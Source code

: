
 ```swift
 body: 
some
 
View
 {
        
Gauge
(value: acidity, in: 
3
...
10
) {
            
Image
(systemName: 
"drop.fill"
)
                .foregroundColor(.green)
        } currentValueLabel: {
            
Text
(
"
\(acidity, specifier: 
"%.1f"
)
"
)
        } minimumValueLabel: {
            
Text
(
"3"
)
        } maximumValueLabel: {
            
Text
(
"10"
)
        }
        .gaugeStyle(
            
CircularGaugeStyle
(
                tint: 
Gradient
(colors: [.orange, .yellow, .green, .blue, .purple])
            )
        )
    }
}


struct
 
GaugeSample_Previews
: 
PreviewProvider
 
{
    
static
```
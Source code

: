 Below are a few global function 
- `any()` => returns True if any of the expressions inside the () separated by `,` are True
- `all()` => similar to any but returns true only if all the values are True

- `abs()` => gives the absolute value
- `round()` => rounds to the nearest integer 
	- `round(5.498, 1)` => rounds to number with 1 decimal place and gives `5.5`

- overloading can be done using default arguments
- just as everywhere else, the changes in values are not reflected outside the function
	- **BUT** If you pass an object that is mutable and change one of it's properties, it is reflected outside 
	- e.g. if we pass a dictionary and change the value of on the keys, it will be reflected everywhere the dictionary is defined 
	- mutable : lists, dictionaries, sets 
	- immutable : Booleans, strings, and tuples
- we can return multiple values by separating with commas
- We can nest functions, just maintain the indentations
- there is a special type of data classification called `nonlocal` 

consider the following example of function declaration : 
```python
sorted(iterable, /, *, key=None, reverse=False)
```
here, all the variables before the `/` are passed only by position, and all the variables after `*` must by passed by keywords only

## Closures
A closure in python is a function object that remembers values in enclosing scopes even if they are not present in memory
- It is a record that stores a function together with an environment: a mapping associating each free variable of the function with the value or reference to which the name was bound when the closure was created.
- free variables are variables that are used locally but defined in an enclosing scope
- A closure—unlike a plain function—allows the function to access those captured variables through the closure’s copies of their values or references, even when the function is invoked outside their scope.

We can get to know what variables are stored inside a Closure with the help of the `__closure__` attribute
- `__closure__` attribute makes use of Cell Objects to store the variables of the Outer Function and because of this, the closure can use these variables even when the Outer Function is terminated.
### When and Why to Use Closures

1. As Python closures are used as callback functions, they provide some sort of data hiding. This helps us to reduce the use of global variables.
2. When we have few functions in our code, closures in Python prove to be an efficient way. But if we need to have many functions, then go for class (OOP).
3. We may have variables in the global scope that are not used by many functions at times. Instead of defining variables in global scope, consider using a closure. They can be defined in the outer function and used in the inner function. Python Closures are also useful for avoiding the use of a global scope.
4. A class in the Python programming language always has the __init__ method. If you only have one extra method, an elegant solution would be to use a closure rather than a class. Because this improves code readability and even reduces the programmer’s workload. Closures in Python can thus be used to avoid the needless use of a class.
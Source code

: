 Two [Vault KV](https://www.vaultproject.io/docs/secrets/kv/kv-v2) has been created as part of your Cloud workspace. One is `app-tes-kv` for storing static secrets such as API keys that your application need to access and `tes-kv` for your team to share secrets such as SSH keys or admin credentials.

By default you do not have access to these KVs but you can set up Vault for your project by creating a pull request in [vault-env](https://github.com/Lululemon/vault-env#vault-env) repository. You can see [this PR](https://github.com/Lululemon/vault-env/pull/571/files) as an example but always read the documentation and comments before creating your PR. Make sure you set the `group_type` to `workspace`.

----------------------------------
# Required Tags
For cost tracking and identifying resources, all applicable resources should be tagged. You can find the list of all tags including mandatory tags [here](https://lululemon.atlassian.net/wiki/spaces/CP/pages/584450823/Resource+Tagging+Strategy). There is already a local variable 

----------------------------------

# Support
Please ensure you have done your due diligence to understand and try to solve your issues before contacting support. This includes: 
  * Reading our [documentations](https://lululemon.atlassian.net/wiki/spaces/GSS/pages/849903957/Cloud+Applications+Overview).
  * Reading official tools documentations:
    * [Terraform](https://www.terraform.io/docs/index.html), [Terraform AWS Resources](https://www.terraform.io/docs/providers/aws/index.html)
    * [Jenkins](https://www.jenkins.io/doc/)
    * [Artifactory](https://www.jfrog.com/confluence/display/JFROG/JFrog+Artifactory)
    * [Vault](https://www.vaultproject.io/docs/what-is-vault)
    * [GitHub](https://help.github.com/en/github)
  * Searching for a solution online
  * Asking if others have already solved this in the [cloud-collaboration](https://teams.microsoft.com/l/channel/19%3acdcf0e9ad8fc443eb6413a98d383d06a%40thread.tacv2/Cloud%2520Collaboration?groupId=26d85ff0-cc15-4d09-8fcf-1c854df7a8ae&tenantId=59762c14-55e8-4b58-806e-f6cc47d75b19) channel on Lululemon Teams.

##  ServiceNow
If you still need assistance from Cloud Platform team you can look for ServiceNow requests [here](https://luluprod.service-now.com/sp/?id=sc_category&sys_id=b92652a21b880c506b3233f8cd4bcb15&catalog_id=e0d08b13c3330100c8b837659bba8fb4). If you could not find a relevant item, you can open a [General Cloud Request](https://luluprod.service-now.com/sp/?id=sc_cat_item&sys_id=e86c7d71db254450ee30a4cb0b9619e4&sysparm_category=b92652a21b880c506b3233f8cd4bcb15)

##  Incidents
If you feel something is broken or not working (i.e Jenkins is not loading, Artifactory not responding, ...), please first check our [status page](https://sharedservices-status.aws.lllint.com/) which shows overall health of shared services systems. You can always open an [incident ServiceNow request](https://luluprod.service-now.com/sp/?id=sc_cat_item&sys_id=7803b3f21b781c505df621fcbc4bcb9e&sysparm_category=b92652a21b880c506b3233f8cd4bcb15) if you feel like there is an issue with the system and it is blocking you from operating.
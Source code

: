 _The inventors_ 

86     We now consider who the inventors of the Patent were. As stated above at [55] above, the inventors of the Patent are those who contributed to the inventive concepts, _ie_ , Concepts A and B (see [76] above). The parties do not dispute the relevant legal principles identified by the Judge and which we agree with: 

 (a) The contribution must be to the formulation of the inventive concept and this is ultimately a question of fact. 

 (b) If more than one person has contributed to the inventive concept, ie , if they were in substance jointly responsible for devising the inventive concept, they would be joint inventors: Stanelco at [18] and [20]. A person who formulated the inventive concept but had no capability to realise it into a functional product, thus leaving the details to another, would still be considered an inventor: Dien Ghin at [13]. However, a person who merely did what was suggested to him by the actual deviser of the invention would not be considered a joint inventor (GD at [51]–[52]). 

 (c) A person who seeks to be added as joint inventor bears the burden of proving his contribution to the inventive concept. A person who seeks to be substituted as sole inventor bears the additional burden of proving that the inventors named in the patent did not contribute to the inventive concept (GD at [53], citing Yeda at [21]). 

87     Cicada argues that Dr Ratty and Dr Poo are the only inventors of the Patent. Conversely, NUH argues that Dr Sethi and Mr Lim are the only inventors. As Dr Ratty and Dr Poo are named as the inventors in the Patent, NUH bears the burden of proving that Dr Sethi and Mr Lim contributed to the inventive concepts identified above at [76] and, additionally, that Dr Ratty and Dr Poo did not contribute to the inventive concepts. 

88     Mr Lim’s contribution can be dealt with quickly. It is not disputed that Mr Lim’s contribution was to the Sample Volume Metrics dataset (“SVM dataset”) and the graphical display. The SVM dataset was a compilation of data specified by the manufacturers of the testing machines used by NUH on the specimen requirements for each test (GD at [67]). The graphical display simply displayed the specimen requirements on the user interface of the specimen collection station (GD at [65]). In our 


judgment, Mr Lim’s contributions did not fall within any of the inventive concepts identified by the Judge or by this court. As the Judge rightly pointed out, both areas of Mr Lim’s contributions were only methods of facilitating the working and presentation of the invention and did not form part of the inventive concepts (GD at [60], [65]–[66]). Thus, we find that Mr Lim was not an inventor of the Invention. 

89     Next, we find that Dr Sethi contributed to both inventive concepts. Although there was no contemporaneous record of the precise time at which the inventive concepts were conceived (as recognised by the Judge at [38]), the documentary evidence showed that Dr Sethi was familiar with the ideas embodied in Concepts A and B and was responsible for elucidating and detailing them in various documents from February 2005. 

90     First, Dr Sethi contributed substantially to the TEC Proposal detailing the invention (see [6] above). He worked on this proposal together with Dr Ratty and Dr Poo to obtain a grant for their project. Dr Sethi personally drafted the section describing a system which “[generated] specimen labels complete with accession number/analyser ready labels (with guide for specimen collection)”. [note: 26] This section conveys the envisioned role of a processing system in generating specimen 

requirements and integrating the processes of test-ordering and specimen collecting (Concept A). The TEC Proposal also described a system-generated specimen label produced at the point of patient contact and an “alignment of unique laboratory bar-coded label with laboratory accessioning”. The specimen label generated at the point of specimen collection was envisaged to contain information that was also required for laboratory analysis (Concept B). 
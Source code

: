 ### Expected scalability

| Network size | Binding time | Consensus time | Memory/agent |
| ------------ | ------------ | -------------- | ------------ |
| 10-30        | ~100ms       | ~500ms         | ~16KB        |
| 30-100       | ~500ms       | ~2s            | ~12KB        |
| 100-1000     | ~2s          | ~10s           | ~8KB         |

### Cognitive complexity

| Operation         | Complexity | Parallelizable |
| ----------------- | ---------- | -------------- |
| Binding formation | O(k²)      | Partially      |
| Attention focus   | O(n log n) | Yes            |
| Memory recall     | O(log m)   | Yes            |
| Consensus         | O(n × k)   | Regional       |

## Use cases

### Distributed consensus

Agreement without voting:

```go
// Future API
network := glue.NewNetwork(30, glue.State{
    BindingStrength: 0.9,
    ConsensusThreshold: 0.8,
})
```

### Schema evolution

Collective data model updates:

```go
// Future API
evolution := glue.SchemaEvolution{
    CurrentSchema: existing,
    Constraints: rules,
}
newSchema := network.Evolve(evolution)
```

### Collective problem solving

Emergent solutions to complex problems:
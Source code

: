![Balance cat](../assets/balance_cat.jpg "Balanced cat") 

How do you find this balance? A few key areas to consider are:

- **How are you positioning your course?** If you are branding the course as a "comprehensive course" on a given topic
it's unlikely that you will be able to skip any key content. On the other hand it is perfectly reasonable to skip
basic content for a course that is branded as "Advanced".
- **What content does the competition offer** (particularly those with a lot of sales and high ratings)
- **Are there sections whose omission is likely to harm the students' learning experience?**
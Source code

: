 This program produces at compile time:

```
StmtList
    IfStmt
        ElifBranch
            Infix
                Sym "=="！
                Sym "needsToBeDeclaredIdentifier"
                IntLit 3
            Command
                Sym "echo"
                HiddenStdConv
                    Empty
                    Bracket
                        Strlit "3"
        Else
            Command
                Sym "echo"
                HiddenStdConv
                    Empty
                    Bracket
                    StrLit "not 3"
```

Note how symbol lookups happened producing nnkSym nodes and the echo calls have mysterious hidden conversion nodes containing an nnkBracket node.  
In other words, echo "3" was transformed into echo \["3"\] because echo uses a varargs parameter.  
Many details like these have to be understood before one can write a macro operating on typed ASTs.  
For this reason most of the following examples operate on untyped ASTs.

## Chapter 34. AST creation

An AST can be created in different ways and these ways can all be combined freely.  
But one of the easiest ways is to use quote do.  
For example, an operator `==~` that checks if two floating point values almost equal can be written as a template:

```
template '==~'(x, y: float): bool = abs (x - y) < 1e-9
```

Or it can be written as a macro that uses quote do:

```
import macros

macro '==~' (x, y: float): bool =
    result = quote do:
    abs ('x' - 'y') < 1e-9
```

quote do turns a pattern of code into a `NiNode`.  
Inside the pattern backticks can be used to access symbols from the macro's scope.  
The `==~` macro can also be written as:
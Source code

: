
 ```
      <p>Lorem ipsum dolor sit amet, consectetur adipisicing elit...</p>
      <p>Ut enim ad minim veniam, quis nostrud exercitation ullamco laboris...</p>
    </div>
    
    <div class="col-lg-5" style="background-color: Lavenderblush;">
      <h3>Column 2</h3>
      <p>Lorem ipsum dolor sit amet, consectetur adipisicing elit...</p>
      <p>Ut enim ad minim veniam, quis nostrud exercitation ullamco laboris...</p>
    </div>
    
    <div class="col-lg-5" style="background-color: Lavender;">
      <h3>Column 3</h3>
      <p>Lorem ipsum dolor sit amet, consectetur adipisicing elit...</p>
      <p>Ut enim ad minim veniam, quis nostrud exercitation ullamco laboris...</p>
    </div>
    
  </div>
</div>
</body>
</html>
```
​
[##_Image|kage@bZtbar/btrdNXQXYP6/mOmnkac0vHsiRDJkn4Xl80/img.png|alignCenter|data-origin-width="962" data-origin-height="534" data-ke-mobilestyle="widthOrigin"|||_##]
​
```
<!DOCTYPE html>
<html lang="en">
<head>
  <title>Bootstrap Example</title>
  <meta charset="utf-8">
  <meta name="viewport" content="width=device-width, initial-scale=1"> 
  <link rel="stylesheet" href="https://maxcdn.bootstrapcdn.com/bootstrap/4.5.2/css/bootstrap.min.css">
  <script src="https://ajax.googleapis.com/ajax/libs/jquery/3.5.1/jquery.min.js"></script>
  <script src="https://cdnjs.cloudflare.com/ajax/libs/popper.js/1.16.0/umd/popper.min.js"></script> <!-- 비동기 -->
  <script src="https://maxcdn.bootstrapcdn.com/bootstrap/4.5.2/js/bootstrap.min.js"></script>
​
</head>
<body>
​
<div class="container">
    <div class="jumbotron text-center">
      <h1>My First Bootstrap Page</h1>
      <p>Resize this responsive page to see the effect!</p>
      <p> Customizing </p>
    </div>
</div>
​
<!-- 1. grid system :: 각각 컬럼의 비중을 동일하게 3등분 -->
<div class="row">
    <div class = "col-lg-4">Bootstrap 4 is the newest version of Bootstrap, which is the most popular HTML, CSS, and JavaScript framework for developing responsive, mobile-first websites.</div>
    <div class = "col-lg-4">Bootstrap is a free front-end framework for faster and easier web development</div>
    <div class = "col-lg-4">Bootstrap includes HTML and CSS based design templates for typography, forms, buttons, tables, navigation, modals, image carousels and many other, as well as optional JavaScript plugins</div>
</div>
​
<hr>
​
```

**Exercise instructions:**
Where a line of the data holds "open", show that line.

**Answer section:**
If you still need assistance from Cloud Platform team you can look for ServiceNow requests [here](https://luluprod.service-now.com/sp/?id=sc_category&sys_id=b92652a21b880c506b3233f8cd4bcb15&catalog_id=e0d08b13c3330100c8b837659bba8fb4). If you could not find a relevant item, you can open a [General Cloud Request](https://luluprod.service-now.com/sp/?id=sc_cat_item&sys_id=e86c7d71db254450ee30a4cb0b9619e4&sysparm_category=b92652a21b880c506b3233f8cd4bcb15)
If you feel something is broken or not working (i.e Jenkins is not loading, Artifactory not responding, ...), please first check our [status page](https://sharedservices-status.aws.lllint.com/) which shows overall health of shared services systems. You can always open an [incident ServiceNow request](https://luluprod.service-now.com/sp/?id=sc_cat_item&sys_id=7803b3f21b781c505df621fcbc4bcb9e&sysparm_category=b92652a21b880c506b3233f8cd4bcb15) if you feel like there is an issue with the system and it is blocking you from operating.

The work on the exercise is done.